Der Hintergrund: Anfang des Monats wollten FPÖ und ÖVP im entsprechenden Landtagsausschuss einen Initiativantrag für die Eliminierung des mehrheitsfördernden Faktors einbringen, der von der SPÖ allerdings mangels eines Berichtes der zuständigen Stadträtin Sandra Frauenberger weder zur Diskussion noch zur Abstimmung zugelassen wurde. "Folgt man dieser Rechtsansicht, kann die Stadträtin einen Initiativantrag an den Wiener Landtag blockieren, womit die verfassungsrechtlich verankerte Gewaltenteilung zwischen Legislative und Exekutive aufgehoben wäre", meinte ÖVP-Justizsprecher Wolfgang Ulm dazu. Laut dem Juristen habe es so etwas in dieser Form noch nie gegeben.

Ebenso demokratiepolitisch bedenklich sei die Ankündigung des roten Landtagspräsidenten Harry Kopietz, am Freitag in der Landtagssitzung den Zusatzantrag über eine Abstimmung zur künftigen Mandatsermittlung ablehnen zu wollen. Schließlich stehe die SPÖ in dieser Sache im Landtag mit 49 Mandaten den 51 Mandaten von Grünen, FPÖ und ÖVP als Minderheit gegenüber. Man wolle auf jeden Fall am Plan festhalten, diesen Zusatzantrag dann einzubringen, wenn die fix auf der Tagesordnung stehenden höchstgerichtlich angeordneten Wahlrechtsreparaturen (Wahlkartenfrist und Wahlausschließungsgründe) behandelt werden.

Laut Geschäftsordnung können nämlich Zusatzanträge ohne inhaltliche Einschränkung gestellt werden, solange sie mit der Gesetzesmaterie etwas zu tun haben. Und das sei hier eindeutig der Fall, wie auch ein Rechtsgutachten des Verfassungsjuristen Heinz Mayer bestätige. Abgesehen davon, dass die Verbindung zur Gesetzesmaterie nicht unbedingt gegeben sein müsse: "Die Praxis des Wiener Landtages erscheint in diesem Punkt auch eher großzügig zu sein; in seiner 26. Sitzung am 27. Juni 2013 hat der Wiener Landtag einen Abbänderungsantrag in die Beratung und Beschlussfassung miteinbezogen, der bei einem sogenannten Sammelgesetz auf die Erlassung zusätzlicher Regelungen bei einem einzigen Gesetz abzielte", heißt es in dem Rechtsgutachten wörtlich.
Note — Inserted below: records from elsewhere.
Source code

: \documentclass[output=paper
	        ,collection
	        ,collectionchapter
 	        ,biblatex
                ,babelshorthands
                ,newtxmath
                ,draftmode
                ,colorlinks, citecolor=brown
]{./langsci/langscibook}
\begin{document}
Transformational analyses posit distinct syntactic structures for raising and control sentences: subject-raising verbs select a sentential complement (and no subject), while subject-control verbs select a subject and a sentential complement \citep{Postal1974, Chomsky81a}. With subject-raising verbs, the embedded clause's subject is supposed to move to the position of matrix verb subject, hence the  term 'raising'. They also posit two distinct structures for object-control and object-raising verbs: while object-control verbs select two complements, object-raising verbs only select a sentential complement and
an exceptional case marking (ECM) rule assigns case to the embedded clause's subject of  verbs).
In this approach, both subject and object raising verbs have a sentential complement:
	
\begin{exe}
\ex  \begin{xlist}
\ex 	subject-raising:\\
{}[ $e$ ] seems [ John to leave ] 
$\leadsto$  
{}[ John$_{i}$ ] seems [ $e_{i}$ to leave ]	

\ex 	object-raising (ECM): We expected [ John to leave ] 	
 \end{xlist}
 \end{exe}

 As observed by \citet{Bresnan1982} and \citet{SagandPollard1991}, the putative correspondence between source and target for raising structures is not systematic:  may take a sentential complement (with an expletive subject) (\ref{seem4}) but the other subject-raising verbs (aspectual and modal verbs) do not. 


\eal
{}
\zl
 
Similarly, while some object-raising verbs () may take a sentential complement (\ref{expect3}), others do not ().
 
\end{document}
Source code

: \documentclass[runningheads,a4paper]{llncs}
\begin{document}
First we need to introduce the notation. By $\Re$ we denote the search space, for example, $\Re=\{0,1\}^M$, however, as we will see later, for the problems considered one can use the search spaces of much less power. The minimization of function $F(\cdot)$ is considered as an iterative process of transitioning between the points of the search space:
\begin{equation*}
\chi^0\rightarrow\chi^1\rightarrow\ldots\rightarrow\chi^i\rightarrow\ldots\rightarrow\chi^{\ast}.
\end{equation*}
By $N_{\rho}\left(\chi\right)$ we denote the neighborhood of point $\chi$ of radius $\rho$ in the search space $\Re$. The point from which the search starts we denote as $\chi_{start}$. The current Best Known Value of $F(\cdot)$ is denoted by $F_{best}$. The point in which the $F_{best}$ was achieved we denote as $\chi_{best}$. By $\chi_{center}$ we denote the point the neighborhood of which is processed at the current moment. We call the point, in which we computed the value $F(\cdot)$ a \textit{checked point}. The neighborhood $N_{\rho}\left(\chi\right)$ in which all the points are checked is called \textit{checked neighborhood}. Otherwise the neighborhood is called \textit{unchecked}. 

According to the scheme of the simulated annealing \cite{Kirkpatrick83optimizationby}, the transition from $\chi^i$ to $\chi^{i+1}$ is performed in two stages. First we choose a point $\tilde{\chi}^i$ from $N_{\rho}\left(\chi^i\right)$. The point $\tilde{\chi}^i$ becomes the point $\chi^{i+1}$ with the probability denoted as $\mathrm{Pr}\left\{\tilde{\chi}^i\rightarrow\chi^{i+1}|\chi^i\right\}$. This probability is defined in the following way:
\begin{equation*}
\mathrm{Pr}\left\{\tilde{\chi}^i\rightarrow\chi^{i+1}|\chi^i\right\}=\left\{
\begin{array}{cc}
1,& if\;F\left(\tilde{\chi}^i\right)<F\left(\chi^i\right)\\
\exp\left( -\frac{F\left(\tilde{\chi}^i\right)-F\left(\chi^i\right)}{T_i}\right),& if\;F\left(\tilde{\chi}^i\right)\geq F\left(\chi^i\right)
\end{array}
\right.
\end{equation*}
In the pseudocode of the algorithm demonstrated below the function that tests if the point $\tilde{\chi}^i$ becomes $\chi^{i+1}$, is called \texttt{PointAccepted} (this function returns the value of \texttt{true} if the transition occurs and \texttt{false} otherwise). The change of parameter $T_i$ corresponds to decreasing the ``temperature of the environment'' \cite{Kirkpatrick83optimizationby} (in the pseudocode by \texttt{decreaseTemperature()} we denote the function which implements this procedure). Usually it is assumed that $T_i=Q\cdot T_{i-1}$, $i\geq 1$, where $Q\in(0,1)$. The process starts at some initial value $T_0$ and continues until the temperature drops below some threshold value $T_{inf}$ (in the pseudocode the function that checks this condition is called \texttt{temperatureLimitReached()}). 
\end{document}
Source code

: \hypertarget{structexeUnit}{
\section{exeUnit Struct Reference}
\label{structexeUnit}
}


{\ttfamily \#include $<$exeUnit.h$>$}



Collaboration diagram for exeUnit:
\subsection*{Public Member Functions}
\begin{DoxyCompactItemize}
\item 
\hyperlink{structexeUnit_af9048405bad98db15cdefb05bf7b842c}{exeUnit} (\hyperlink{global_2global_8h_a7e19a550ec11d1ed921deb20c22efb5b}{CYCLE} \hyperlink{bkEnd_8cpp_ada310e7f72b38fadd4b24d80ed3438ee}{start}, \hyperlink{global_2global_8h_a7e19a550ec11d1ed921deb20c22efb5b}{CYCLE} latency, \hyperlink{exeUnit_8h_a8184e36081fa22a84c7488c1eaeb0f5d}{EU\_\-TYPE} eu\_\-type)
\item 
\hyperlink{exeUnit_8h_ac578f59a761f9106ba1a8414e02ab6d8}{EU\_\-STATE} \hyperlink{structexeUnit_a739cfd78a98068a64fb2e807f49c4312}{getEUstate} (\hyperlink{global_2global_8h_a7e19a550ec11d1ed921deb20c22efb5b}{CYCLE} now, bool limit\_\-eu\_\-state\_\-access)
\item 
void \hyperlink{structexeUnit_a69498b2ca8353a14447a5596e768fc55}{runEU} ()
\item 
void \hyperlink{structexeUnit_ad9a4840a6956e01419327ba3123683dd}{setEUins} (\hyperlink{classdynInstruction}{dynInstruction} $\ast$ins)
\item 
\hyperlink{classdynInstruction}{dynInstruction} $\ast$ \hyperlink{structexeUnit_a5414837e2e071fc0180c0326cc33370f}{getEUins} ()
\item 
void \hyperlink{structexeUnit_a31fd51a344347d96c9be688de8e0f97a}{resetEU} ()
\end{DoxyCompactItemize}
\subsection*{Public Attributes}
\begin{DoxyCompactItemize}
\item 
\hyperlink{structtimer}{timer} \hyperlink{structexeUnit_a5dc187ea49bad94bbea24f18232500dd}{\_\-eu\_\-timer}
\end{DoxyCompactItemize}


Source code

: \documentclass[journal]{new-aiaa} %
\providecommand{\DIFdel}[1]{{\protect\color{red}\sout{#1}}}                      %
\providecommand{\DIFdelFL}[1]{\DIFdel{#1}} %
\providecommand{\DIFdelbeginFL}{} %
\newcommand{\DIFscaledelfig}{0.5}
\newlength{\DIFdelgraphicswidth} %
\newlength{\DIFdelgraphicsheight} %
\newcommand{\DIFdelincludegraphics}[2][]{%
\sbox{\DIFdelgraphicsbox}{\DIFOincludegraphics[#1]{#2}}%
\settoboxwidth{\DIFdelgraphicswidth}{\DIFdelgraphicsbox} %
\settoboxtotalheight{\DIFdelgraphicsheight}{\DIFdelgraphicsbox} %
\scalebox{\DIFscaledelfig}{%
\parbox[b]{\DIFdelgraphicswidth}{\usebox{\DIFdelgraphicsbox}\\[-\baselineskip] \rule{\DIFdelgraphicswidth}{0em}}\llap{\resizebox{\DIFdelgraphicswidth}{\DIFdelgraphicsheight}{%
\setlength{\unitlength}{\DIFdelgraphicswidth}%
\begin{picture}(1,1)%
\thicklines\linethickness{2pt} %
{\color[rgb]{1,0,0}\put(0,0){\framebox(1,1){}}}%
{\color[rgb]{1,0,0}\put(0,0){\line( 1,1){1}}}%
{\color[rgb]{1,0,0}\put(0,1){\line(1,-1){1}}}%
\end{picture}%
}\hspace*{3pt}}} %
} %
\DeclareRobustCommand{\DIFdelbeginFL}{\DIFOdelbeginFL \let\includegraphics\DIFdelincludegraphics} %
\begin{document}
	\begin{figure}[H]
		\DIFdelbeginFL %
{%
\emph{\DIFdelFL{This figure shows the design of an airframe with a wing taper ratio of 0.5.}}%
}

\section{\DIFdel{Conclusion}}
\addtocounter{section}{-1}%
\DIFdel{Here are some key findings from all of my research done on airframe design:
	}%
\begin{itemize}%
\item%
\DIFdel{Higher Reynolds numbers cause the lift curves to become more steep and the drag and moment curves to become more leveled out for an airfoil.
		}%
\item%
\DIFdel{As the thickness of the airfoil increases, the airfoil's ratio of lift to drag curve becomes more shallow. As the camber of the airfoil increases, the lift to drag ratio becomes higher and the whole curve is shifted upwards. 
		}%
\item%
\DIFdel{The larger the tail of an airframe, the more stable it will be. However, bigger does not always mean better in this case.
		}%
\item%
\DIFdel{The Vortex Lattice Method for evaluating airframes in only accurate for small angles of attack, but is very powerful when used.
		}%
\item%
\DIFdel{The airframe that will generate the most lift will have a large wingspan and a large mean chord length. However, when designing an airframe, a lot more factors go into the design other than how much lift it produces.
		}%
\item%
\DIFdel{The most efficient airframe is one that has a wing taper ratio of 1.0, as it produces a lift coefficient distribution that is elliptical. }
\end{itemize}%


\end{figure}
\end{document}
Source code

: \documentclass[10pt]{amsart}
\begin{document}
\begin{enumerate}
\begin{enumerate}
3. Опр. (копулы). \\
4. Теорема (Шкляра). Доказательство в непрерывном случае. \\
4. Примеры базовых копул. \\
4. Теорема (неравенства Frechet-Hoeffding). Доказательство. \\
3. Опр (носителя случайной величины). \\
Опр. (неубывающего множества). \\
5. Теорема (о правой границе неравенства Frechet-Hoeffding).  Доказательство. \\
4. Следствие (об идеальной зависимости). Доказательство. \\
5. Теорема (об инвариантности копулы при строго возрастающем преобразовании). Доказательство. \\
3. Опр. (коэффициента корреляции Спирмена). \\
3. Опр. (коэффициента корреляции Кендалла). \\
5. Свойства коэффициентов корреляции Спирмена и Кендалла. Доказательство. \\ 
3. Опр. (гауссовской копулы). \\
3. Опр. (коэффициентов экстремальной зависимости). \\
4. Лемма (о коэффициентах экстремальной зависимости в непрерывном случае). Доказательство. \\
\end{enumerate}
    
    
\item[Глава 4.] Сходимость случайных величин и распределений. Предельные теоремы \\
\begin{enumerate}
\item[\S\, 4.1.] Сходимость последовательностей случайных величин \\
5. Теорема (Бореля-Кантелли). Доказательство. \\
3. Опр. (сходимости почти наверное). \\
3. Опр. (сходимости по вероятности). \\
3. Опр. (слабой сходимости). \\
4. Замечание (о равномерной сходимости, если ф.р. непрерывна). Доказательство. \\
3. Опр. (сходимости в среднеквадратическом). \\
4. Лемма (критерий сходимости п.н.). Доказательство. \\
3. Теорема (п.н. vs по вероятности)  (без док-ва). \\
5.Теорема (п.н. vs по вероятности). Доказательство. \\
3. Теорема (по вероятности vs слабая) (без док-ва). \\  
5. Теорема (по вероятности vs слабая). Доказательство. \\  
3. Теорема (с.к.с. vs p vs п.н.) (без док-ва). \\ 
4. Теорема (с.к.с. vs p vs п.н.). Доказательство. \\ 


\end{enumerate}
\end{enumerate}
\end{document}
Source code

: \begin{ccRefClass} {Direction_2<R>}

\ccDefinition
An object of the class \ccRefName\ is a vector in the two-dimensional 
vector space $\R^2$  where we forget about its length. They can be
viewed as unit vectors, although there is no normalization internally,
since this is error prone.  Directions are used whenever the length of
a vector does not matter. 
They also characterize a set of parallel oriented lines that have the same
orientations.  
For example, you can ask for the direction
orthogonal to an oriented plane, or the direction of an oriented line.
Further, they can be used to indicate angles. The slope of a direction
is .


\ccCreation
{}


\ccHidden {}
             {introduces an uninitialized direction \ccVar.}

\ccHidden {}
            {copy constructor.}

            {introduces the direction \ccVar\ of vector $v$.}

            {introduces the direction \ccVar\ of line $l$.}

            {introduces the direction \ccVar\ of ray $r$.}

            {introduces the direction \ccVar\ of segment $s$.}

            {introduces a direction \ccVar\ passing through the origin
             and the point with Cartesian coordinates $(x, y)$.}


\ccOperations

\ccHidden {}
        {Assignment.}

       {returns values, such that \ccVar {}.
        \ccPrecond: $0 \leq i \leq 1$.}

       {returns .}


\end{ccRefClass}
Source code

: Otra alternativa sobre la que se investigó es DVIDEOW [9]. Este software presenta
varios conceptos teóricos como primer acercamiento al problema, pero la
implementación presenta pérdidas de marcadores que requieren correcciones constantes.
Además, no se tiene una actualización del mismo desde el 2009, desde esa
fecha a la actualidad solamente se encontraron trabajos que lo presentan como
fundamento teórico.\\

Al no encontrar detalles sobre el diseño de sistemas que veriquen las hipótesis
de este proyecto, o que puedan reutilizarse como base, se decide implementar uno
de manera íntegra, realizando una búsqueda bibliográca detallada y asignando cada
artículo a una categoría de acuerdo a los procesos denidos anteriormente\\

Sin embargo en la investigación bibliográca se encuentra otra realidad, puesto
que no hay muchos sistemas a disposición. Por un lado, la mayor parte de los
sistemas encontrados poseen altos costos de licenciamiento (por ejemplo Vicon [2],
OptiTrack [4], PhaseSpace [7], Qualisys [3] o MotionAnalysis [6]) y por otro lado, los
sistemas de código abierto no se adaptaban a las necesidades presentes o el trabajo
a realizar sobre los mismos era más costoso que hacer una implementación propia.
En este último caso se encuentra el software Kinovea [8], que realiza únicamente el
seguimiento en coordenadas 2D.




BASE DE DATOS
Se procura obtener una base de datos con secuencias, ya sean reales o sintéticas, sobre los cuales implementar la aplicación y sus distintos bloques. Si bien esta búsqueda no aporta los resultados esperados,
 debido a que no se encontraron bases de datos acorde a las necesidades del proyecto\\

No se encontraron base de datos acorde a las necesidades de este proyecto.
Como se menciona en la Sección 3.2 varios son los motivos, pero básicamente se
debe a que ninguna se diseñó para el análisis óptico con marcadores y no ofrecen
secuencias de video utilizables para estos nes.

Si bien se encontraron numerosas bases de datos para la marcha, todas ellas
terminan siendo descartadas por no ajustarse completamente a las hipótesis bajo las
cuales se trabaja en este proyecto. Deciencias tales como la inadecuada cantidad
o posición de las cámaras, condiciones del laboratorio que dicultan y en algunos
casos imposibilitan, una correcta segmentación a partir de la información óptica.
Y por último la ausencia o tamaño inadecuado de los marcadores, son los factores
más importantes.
Und was die Befugnisse des Landtagspräsidenten anbelangt, so könne dieser Anträge nur in formeller Hinsicht prüfen und nicht nach dem Kriterium, ob er ihm inhaltlich gefalle oder nicht, meinte Ulm unter Berufung auf das Rechtsgutachten.

Deswegen ist die ÖVP auch überzeugt davon, dass die SPÖ im Landtag nicht umhinkommen wird, die Anträge zur Änderung des Wahlrechts zur Abstimmung zuzulassen. Für Juraczka wird der Freitag deshalb auch ein "Elchtest der Demokratie" werden, wie er erklärte. Sollte die SPÖ blockieren, sei der Gang vor den Verfassungsgerichtshof durchaus eine Möglichkeit, so Juraczka weiter. Die ÖVP rechnet auf jeden Fall damit, dass Kopietz bereits am Mittwochnachmittag im Zuge der Präsidiale sein geplantes Vorgehen kundtun wird.

ÖVP unterstützt Grüne

Was den Antrag der Grünen zur Änderung der Geschäftsordnung betrifft, hat die ÖVP angekündigt, diesen am Freitag unterstützen zu wollen. Die Änderung der Geschäftsordnung ist ein Versuch, den Spielraum des Landtagspräsidenten in Sachen Zusatzanträge einzuschränken - die "Wiener Zeitung" hat berichtet. Allerdings meint man bei der SPÖ, dass Änderungen der Geschäftsordnung erst ab dem Zeitpunkt der öffentlichen Verlautbarung bzw. erst ab der nächsten Landtagssitzung gültig sind. Die Grünen sind da anderer Meinung.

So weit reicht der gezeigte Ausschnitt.